SOURCE RECORDS ▸
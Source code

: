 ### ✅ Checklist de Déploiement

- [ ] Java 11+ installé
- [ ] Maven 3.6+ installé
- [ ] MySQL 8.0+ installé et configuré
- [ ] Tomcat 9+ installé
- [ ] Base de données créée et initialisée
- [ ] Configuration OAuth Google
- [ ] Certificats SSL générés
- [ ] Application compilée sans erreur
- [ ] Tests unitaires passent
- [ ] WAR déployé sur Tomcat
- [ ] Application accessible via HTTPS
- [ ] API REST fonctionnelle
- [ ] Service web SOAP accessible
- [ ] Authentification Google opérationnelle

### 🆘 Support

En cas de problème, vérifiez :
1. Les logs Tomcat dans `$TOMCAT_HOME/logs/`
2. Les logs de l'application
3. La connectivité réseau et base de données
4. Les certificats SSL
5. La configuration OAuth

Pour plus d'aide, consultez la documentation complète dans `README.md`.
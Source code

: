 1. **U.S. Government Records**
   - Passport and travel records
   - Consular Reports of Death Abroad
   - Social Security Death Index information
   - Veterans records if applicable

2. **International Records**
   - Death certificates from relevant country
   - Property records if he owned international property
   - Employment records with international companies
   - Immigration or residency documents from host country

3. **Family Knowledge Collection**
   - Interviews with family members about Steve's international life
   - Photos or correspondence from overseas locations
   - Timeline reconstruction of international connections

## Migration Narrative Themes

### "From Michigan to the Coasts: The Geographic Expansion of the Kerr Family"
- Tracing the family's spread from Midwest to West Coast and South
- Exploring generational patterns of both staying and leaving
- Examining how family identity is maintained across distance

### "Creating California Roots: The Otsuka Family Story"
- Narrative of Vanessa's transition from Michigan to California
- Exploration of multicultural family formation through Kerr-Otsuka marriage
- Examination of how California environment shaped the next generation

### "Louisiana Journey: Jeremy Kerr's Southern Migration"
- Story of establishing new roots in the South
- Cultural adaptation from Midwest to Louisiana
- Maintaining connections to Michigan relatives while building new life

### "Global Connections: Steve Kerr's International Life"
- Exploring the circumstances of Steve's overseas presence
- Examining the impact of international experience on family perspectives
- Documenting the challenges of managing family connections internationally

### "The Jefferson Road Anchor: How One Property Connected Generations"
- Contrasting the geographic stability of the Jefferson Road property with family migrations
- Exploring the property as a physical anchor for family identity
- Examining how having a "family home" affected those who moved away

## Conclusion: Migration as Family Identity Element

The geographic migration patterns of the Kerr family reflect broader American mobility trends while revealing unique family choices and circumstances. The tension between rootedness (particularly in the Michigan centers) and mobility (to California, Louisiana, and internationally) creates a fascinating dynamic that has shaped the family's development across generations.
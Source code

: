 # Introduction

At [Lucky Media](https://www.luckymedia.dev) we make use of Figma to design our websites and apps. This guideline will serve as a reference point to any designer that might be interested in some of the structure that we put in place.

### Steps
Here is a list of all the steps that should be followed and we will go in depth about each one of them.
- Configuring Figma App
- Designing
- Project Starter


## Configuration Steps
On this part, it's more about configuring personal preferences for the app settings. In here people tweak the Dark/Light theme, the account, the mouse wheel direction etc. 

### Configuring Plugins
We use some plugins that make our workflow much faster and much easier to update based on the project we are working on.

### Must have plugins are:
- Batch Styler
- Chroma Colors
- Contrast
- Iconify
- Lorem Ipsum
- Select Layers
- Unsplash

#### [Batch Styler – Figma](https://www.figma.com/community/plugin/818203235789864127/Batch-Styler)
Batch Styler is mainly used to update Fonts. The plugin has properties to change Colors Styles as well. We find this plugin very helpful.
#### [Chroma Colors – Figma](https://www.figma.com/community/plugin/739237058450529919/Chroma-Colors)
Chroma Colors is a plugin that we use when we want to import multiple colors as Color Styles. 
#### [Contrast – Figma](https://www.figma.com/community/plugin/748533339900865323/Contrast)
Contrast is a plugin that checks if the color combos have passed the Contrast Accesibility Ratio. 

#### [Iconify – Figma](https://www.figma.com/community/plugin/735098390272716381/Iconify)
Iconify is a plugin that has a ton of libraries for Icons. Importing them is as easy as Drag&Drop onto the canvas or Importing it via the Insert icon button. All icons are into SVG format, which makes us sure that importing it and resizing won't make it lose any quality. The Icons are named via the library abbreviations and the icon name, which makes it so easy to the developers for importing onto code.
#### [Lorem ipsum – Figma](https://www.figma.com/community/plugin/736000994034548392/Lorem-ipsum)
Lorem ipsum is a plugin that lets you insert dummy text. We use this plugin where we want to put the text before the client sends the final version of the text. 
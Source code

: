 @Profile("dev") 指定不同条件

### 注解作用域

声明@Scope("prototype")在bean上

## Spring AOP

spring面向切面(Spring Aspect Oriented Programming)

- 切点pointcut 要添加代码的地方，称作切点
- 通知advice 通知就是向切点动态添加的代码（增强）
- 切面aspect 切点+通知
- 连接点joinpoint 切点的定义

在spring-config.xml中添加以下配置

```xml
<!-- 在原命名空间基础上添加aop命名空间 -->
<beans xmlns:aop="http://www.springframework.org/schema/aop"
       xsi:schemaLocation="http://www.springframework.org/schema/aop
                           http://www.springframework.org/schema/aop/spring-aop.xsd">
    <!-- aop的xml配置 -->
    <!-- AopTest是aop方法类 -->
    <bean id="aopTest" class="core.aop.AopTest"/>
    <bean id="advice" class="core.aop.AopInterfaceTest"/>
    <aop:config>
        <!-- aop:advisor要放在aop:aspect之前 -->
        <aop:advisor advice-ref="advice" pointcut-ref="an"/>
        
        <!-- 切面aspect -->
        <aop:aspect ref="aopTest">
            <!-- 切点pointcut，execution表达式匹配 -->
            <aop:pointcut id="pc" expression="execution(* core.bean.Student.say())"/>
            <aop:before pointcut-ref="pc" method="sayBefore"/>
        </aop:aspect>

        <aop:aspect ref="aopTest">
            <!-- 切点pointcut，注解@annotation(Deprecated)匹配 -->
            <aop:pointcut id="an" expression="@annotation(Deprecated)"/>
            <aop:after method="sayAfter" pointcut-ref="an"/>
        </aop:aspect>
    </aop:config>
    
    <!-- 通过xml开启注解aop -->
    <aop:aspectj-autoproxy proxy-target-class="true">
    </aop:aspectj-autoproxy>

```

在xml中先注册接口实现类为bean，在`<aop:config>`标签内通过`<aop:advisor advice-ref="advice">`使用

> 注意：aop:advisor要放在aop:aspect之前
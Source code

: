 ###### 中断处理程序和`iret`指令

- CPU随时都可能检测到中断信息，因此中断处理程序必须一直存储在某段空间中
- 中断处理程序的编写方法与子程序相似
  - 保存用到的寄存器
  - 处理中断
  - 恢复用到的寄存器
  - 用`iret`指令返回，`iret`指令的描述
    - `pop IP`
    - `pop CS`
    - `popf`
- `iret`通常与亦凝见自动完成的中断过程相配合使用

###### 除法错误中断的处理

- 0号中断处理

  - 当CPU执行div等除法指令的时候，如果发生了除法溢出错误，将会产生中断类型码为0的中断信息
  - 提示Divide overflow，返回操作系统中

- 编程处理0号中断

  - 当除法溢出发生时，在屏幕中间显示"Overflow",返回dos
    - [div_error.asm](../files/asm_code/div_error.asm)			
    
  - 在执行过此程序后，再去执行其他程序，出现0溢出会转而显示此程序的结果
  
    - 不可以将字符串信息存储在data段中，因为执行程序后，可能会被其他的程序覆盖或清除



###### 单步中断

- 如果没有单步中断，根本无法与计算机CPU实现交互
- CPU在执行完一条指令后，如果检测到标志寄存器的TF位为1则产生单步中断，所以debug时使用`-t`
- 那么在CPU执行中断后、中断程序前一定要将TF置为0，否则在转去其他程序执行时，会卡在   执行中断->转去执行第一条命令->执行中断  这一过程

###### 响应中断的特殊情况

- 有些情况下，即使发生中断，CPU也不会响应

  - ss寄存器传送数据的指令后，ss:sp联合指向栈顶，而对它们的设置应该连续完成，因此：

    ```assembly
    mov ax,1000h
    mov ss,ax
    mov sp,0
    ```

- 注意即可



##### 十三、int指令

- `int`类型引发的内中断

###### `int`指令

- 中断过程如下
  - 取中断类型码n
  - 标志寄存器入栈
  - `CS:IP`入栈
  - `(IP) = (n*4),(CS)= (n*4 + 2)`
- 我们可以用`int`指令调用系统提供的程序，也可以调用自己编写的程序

EXERCISE DETAILS ▸ All lines starting at the one holding "- 不可以将字符串信息存储在" and ending at the last line above must be output exactly, and no other line may appear.

RESULT ▸
    - 不可以将字符串信息存储在data段中，因为执行程序后，可能会被其他的程序覆盖或清除



###### 单步中断

- 如果没有单步中断，根本无法与计算机CPU实现交互
- CPU在执行完一条指令后，如果检测到标志寄存器的TF位为1则产生单步中断，所以debug时使用`-t`
- 那么在CPU执行中断后、中断程序前一定要将TF置为0，否则在转去其他程序执行时，会卡在   执行中断->转去执行第一条命令->执行中断  这一过程

###### 响应中断的特殊情况

- 有些情况下，即使发生中断，CPU也不会响应

  - ss寄存器传送数据的指令后，ss:sp联合指向栈顶，而对它们的设置应该连续完成，因此：

    ```assembly
    mov ax,1000h
    mov ss,ax
    mov sp,0
    ```

- 注意即可



##### 十三、int指令

- `int`类型引发的内中断

###### `int`指令

- 中断过程如下
  - 取中断类型码n
  - 标志寄存器入栈
  - `CS:IP`入栈
  - `(IP) = (n*4),(CS)= (n*4 + 2)`
- 我们可以用`int`指令调用系统提供的程序，也可以调用自己编写的程序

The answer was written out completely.